Task objective –
Scan the lines below; pull out those with "braces".

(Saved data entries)
◇ ◇ ◇ ◇
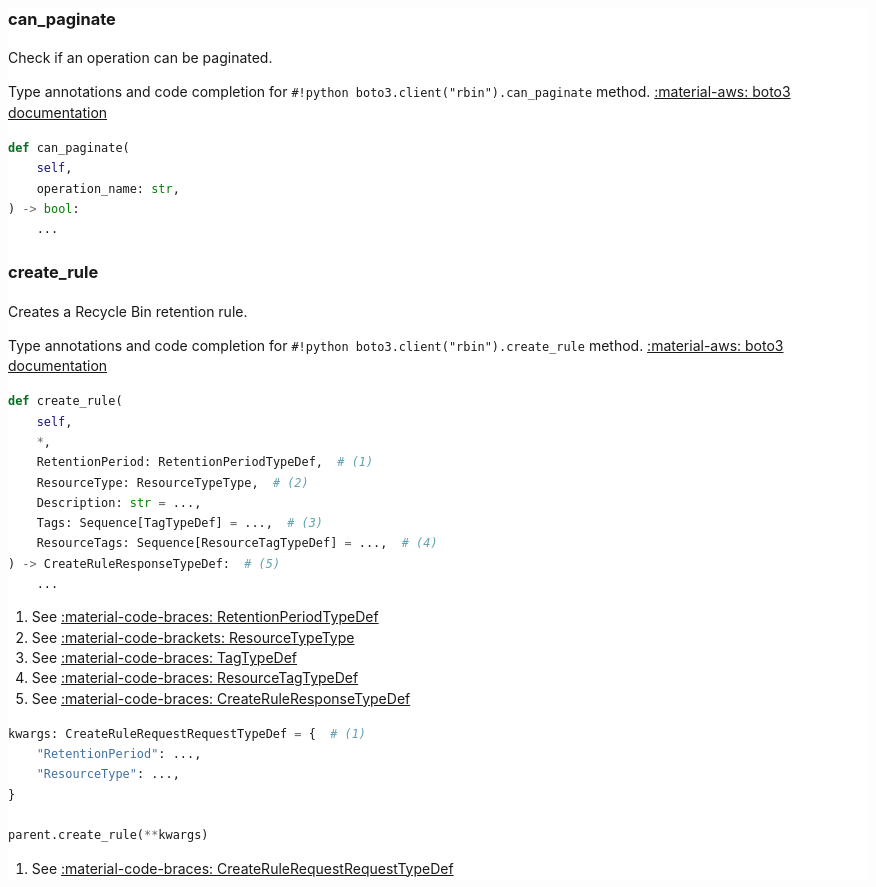 
### can\_paginate

Check if an operation can be paginated.

Type annotations and code completion for `#!python boto3.client("rbin").can_paginate` method.
[:material-aws: boto3 documentation](https://boto3.amazonaws.com/v1/documentation/api/latest/reference/services/rbin.html#RecycleBin.Client.can_paginate)

```python title="Method definition"
def can_paginate(
    self,
    operation_name: str,
) -> bool:
    ...
```


### create\_rule

Creates a Recycle Bin retention rule.

Type annotations and code completion for `#!python boto3.client("rbin").create_rule` method.
[:material-aws: boto3 documentation](https://boto3.amazonaws.com/v1/documentation/api/latest/reference/services/rbin.html#RecycleBin.Client.create_rule)

```python title="Method definition"
def create_rule(
    self,
    *,
    RetentionPeriod: RetentionPeriodTypeDef,  # (1)
    ResourceType: ResourceTypeType,  # (2)
    Description: str = ...,
    Tags: Sequence[TagTypeDef] = ...,  # (3)
    ResourceTags: Sequence[ResourceTagTypeDef] = ...,  # (4)
) -> CreateRuleResponseTypeDef:  # (5)
    ...
```

1. See [:material-code-braces: RetentionPeriodTypeDef](./type_defs.md#retentionperiodtypedef) 
2. See [:material-code-brackets: ResourceTypeType](./literals.md#resourcetypetype) 
3. See [:material-code-braces: TagTypeDef](./type_defs.md#tagtypedef) 
4. See [:material-code-braces: ResourceTagTypeDef](./type_defs.md#resourcetagtypedef) 
5. See [:material-code-braces: CreateRuleResponseTypeDef](./type_defs.md#createruleresponsetypedef) 


```python title="Usage example with kwargs"
kwargs: CreateRuleRequestRequestTypeDef = {  # (1)
    "RetentionPeriod": ...,
    "ResourceType": ...,
}

parent.create_rule(**kwargs)
```

1. See [:material-code-braces: CreateRuleRequestRequestTypeDef](./type_defs.md#createrulerequestrequesttypedef) 
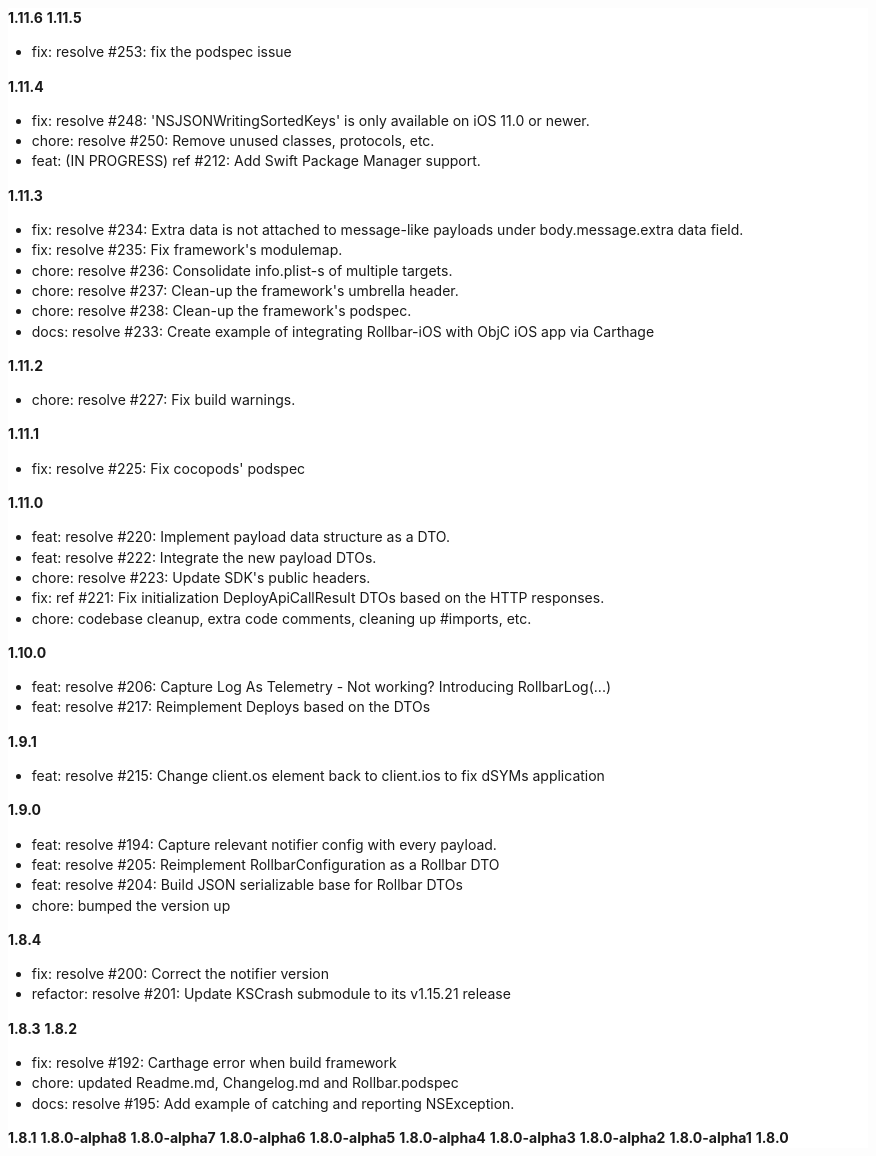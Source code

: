 **1.11.6**
**1.11.5**
- fix: resolve #253: fix the podspec issue

**1.11.4**
- fix: resolve #248: 'NSJSONWritingSortedKeys' is only available on iOS 11.0 or newer.
- chore: resolve #250: Remove unused classes, protocols, etc.
- feat: (IN PROGRESS) ref #212: Add Swift Package Manager support.

**1.11.3**
- fix: resolve #234: Extra data is not attached to message-like payloads under body.message.extra data field.
- fix: resolve #235: Fix framework's modulemap.
- chore: resolve #236: Consolidate info.plist-s of multiple targets.
- chore: resolve #237: Clean-up the framework's umbrella header.
- chore: resolve #238: Clean-up the framework's podspec.
- docs: resolve #233: Create example of integrating Rollbar-iOS with ObjC iOS app via Carthage

**1.11.2**
- chore: resolve #227: Fix build warnings.

**1.11.1**
- fix: resolve #225: Fix cocopods' podspec

**1.11.0**
- feat: resolve #220: Implement payload data structure as a DTO.
- feat: resolve #222: Integrate the new payload DTOs.
- chore: resolve #223: Update SDK's public headers.
- fix: ref #221: Fix initialization DeployApiCallResult DTOs based on the HTTP responses.
- chore: codebase cleanup, extra code comments, cleaning up #imports, etc.

**1.10.0**
- feat: resolve #206: Capture Log As Telemetry - Not working? Introducing RollbarLog(...)
- feat: resolve #217: Reimplement Deploys based on the DTOs 

**1.9.1**
- feat: resolve #215: Change client.os element back to client.ios to fix dSYMs application

**1.9.0**
- feat: resolve #194: Capture relevant notifier config with every payload.
- feat: resolve #205: Reimplement RollbarConfiguration as a Rollbar DTO
- feat: resolve #204: Build JSON serializable base for Rollbar DTOs
- chore: bumped the version up
 
**1.8.4**
- fix: resolve #200: Correct the notifier version
- refactor: resolve #201: Update KSCrash submodule to its v1.15.21 release

**1.8.3**
**1.8.2**
- fix: resolve #192: Carthage error when build framework
- chore: updated Readme.md, Changelog.md and Rollbar.podspec
- docs: resolve #195: Add example of catching and reporting NSException.

**1.8.1**
**1.8.0-alpha8**
**1.8.0-alpha7**
**1.8.0-alpha6**
**1.8.0-alpha5**
**1.8.0-alpha4**
**1.8.0-alpha3**
**1.8.0-alpha2**
**1.8.0-alpha1**
**1.8.0**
◇ ◇ ◇ ◇
Solution for this exercise –
1. See [:material-code-braces: RetentionPeriodTypeDef](./type_defs.md#retentionperiodtypedef) 
3. See [:material-code-braces: TagTypeDef](./type_defs.md#tagtypedef) 
4. See [:material-code-braces: ResourceTagTypeDef](./type_defs.md#resourcetagtypedef) 
5. See [:material-code-braces: CreateRuleResponseTypeDef](./type_defs.md#createruleresponsetypedef) 
1. See [:material-code-braces: CreateRuleRequestRequestTypeDef](./type_defs.md#createrulerequestrequesttypedef) 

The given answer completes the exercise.